おばちゃんは、雪ん子だった。
なぜかというと、雪が降った朝には、はしゃいで、一番に家を飛び出していくからだ。
そうして、家の前の広い畑に行き、まっさらの新雪の上に、足跡をつけて回る。
めちゃくちゃに駆け回るから、足跡はなんの形にもならない。
「ねえ、おばちゃん、ちゃんと、こんなふうに歩いてよ」
私は、おばちゃんに、まっすぐに歩いたらこんな形になるんだよと教えてやる。
なのに、おばちゃんは、私がきれいに足跡をつけたその上を、また目茶苦茶に歩くのだ。
だから、腹を立てる私は怒る。
「ちゃんと歩いてって、言ってるべ」
でも、叱ったすぐあとで、しまった、と反省する。
だって、おばちゃんは、もしかするとちゃんとまっすぐに歩けないかもしれないのだから。
今でいう、知的障害者なのだった。
じいちゃんとばあちゃんの末の子供だったおばちゃんは、それで、お嫁にも行けなかったのだ。

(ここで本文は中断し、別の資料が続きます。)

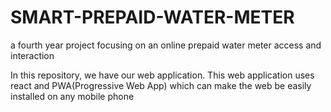 # SMART-PREPAID-WATER-METER
a fourth year project focusing on an online prepaid water meter access and interaction

In this repository, we have our web application. This web application uses react and PWA(Progressive Web App) which can make the web be easily installed on any mobile phone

だから、私が生まれてからもずっと一緒に暮らしていたのだが、私が中学に入った頃には施設に入り、正月や盆のときにしか会えなくなった。
さらには私が上京し、結婚し、すっかり大人になってからは、数年に一度くらいしか顔を合わせることがなくなった。
先日、そのおばちゃんが死んだという報せが、兄から届いた。
じいちゃんやばあちゃんもとっくに死に、私の父母も旅立ち、もう兄しかおばちゃんのことを世話してくれる人はいなかった。
おばちゃんは、着る機会もなかった婚礼の時に着る着物を着させてもらい、微笑んでいたという。
棺のなかで、とてもきれいで穏やかな顔をしていたというおばちゃんは、雪が深い季節にいくなんて、やっぱり最後まで雪ん子だったんだね。
炬燵の端でみんなの話を聞きながらにこにこ笑い、いつもうなづいていたおばちゃんが、もしもここにいて、ミーナがこたつの端で寝ているのを見たら、きっとやっぱりにこにこして、眺めていただろうなあ。